Problem
If a line in the entries below includes "around", pick it out and copy it.

Data section
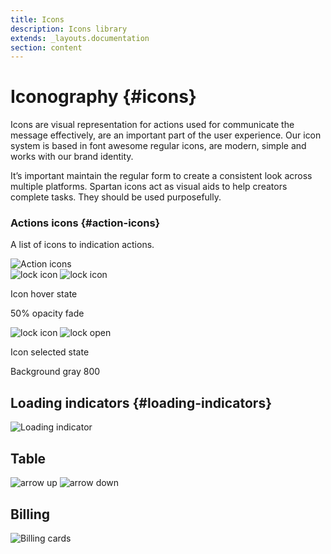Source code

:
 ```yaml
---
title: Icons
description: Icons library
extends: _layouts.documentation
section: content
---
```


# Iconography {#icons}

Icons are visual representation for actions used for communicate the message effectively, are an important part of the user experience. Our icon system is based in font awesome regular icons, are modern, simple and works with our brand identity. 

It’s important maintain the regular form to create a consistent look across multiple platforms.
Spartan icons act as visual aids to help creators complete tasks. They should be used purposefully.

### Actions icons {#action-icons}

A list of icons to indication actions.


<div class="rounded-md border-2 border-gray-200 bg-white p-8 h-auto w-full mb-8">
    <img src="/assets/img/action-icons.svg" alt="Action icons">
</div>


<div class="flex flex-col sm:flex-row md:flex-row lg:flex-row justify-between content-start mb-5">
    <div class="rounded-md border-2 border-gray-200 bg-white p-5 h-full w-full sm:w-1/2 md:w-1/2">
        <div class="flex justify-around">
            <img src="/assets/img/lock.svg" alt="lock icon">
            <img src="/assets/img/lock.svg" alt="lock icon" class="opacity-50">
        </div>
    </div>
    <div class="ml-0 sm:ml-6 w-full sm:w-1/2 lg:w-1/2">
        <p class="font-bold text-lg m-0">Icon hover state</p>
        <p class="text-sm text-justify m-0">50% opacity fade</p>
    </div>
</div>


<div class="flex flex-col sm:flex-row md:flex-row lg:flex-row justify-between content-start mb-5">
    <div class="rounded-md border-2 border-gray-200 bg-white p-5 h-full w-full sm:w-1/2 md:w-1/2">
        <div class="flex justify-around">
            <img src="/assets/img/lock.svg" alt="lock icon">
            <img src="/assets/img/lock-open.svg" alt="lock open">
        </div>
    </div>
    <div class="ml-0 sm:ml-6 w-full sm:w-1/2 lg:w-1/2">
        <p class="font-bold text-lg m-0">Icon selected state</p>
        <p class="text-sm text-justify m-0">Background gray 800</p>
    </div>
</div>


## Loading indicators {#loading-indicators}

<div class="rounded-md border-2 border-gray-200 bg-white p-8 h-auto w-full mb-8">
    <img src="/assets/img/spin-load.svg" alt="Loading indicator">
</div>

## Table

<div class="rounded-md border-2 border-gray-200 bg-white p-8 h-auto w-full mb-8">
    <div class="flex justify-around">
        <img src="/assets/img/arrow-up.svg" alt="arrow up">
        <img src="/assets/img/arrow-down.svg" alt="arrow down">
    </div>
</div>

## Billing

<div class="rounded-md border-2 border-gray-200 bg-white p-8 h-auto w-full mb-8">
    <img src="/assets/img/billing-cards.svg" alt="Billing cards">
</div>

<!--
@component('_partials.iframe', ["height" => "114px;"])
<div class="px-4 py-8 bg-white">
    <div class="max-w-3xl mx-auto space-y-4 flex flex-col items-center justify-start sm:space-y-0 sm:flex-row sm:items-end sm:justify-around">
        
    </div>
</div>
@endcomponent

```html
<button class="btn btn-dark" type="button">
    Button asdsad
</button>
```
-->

Answer space
        <div class="flex justify-around">
        <div class="flex justify-around">
    <div class="flex justify-around">
    <div class="max-w-3xl mx-auto space-y-4 flex flex-col items-center justify-start sm:space-y-0 sm:flex-row sm:items-end sm:justify-around">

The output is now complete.